Brief:
Your answer must be the full listing, reproduced exactly, minus any pictures.
=====
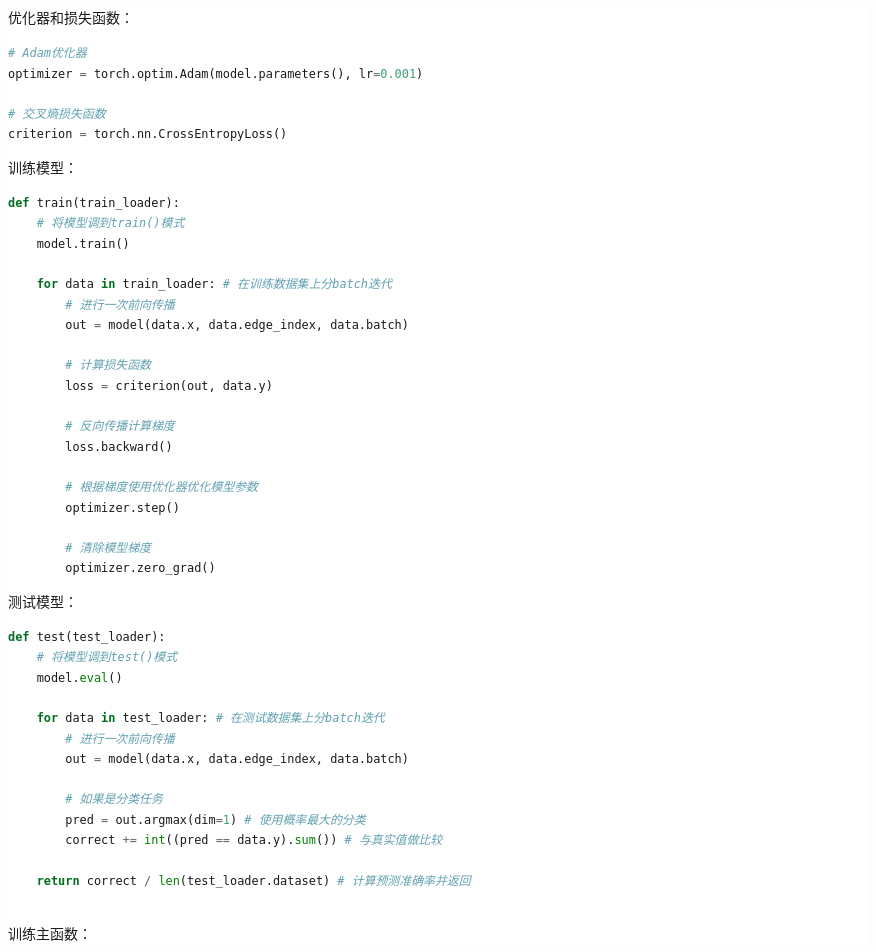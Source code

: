 优化器和损失函数：

```python
# Adam优化器
optimizer = torch.optim.Adam(model.parameters(), lr=0.001)

# 交叉熵损失函数
criterion = torch.nn.CrossEntropyLoss()
```

训练模型：

```python
def train(train_loader):
    # 将模型调到train()模式
    model.train()
    
    for data in train_loader: # 在训练数据集上分batch迭代
        # 进行一次前向传播
        out = model(data.x, data.edge_index, data.batch)
        
        # 计算损失函数
        loss = criterion(out, data.y)
        
        # 反向传播计算梯度
        loss.backward()
        
        # 根据梯度使用优化器优化模型参数
        optimizer.step()
        
        # 清除模型梯度
        optimizer.zero_grad()
```

测试模型：

```python
def test(test_loader):
    # 将模型调到test()模式
    model.eval()
    
    for data in test_loader: # 在测试数据集上分batch迭代
        # 进行一次前向传播
        out = model(data.x, data.edge_index, data.batch)
        
        # 如果是分类任务
        pred = out.argmax(dim=1) # 使用概率最大的分类
        correct += int((pred == data.y).sum()) # 与真实值做比较
        
    return correct / len(test_loader.dataset) # 计算预测准确率并返回
        
```

训练主函数：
=====
Exercise output:
Source code

: 优化器和损失函数：

```python
# Adam优化器
optimizer = torch.optim.Adam(model.parameters(), lr=0.001)

# 交叉熵损失函数
criterion = torch.nn.CrossEntropyLoss()
```

训练模型：

```python
def train(train_loader):
    # 将模型调到train()模式
    model.train()
    
    for data in train_loader: # 在训练数据集上分batch迭代
        # 进行一次前向传播
        out = model(data.x, data.edge_index, data.batch)
        
        # 计算损失函数
        loss = criterion(out, data.y)
        
        # 反向传播计算梯度
        loss.backward()
        
        # 根据梯度使用优化器优化模型参数
        optimizer.step()
        
        # 清除模型梯度
        optimizer.zero_grad()
```

测试模型：

```python
def test(test_loader):
    # 将模型调到test()模式
    model.eval()
    
    for data in test_loader: # 在测试数据集上分batch迭代
        # 进行一次前向传播
        out = model(data.x, data.edge_index, data.batch)
        
        # 如果是分类任务
        pred = out.argmax(dim=1) # 使用概率最大的分类
        correct += int((pred == data.y).sum()) # 与真实值做比较
        
    return correct / len(test_loader.dataset) # 计算预测准确率并返回
        
```

训练主函数：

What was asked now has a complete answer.